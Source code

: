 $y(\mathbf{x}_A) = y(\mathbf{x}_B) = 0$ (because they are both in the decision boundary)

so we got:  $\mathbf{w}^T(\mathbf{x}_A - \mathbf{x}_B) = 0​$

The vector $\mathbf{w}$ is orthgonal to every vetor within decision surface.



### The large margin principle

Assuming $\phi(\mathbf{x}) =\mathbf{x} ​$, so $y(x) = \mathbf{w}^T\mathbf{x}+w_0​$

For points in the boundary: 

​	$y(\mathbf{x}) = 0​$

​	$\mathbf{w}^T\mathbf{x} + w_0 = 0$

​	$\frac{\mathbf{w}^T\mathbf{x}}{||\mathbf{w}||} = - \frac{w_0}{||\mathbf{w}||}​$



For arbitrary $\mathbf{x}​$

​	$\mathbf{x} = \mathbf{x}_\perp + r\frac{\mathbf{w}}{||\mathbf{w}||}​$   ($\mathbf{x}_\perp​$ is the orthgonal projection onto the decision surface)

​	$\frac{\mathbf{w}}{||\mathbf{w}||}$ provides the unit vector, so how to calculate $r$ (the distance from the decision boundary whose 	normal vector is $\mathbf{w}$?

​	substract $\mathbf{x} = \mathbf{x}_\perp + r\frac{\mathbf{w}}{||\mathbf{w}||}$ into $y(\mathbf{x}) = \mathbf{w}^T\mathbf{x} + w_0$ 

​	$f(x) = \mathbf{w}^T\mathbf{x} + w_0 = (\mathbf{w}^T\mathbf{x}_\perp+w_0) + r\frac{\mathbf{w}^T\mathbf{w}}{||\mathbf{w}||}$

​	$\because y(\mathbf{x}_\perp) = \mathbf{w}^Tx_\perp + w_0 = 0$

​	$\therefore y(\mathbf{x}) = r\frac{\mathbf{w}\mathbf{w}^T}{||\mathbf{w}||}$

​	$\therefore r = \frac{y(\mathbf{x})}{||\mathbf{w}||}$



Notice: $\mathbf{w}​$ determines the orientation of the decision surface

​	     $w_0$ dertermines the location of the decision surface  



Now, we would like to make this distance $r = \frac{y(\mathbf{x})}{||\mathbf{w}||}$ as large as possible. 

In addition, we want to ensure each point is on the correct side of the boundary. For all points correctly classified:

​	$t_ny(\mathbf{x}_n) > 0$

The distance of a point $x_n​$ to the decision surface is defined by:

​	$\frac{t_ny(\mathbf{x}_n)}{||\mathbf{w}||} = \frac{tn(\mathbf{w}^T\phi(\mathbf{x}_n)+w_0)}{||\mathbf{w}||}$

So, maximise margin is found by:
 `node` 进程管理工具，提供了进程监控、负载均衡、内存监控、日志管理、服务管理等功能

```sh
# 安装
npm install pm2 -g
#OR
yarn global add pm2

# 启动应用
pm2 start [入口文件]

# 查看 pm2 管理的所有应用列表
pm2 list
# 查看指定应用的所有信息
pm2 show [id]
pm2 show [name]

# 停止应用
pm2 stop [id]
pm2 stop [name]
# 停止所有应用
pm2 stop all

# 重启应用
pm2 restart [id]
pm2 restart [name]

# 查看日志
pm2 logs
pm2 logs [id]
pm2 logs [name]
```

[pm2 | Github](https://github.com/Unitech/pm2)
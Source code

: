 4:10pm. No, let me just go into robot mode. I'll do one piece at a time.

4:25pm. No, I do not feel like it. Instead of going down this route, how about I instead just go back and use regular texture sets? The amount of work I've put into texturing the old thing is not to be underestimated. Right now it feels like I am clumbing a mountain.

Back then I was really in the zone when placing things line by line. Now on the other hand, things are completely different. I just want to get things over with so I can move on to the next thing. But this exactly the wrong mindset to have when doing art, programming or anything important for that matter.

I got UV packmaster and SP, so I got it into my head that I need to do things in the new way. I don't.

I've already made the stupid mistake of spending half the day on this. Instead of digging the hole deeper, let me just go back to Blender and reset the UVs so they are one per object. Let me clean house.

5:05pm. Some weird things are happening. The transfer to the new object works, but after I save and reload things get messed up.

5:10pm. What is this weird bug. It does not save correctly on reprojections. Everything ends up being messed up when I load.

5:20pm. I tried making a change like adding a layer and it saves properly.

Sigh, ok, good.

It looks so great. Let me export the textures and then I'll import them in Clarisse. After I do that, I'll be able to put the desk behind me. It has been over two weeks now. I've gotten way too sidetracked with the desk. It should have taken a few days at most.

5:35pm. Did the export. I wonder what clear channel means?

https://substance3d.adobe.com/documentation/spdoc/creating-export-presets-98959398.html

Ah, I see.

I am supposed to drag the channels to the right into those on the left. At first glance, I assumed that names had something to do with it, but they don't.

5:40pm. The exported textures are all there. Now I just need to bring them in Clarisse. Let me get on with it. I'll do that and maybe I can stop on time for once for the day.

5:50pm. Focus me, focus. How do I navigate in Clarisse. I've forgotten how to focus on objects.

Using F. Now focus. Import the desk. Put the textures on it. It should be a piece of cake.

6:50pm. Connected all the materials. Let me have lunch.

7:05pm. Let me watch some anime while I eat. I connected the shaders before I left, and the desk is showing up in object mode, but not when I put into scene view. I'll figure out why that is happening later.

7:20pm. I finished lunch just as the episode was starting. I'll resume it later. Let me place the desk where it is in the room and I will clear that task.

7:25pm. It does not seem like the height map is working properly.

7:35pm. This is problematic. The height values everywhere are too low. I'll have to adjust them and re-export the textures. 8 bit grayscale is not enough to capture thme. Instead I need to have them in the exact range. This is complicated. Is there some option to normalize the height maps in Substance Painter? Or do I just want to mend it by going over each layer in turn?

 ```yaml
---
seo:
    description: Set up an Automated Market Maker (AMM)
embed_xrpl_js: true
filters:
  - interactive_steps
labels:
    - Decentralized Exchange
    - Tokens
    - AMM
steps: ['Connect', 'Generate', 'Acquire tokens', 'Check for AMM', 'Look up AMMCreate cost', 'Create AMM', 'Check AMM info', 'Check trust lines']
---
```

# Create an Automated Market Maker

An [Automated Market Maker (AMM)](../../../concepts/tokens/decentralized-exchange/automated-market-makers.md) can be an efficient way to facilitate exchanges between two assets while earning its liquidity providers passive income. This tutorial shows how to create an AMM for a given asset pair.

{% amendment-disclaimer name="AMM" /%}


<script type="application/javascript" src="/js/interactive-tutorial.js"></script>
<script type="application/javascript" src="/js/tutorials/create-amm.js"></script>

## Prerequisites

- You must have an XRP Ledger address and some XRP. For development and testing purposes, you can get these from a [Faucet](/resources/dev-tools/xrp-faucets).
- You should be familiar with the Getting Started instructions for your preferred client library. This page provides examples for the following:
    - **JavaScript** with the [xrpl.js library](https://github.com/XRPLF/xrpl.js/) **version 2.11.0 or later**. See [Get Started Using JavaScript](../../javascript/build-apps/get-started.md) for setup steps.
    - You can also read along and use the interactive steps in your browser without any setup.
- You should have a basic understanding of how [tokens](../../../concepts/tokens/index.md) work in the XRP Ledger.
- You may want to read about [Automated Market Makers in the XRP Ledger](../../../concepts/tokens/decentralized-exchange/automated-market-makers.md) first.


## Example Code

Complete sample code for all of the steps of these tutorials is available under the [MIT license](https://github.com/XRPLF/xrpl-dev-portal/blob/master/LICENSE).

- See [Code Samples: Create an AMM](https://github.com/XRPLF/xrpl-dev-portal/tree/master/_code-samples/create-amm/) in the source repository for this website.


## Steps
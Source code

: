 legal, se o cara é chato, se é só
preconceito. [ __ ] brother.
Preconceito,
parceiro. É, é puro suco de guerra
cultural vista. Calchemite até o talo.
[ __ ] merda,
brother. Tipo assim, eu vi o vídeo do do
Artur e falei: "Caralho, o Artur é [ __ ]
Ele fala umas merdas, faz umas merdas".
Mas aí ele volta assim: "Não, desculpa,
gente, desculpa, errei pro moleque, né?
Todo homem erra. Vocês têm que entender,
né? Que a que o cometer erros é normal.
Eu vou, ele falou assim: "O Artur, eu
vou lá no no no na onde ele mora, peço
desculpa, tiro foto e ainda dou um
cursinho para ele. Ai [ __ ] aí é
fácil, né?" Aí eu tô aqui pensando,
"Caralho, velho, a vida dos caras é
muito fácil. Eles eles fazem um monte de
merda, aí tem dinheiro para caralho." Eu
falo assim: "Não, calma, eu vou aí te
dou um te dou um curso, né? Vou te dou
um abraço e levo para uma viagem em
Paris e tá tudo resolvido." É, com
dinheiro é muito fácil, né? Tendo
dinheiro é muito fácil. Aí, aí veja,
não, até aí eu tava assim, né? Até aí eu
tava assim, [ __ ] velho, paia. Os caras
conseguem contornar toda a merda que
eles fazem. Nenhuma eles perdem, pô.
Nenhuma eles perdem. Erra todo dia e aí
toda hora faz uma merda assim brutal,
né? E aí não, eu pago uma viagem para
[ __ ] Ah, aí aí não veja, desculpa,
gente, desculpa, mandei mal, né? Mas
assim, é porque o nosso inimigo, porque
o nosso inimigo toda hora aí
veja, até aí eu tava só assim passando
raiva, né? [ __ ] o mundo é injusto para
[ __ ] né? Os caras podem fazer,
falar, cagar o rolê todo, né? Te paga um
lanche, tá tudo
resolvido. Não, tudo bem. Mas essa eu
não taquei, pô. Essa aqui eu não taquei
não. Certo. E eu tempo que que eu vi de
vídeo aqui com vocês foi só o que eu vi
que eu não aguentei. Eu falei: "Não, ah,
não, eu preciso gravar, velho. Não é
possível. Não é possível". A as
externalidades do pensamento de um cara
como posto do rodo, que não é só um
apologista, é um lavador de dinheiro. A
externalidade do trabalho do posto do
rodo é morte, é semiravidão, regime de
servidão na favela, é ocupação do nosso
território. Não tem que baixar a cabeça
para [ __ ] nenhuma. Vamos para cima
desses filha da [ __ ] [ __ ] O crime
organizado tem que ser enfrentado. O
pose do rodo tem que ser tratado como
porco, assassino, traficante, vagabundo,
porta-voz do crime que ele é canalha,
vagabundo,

• • • •

## PROMPT
List every line from the entries above in which "therefore" appears.

## OUTPUT FOR THIS EXERCISE
​	$\therefore y(\mathbf{x}) = r\frac{\mathbf{w}\mathbf{w}^T}{||\mathbf{w}||}$
​	$\therefore r = \frac{y(\mathbf{x})}{||\mathbf{w}||}$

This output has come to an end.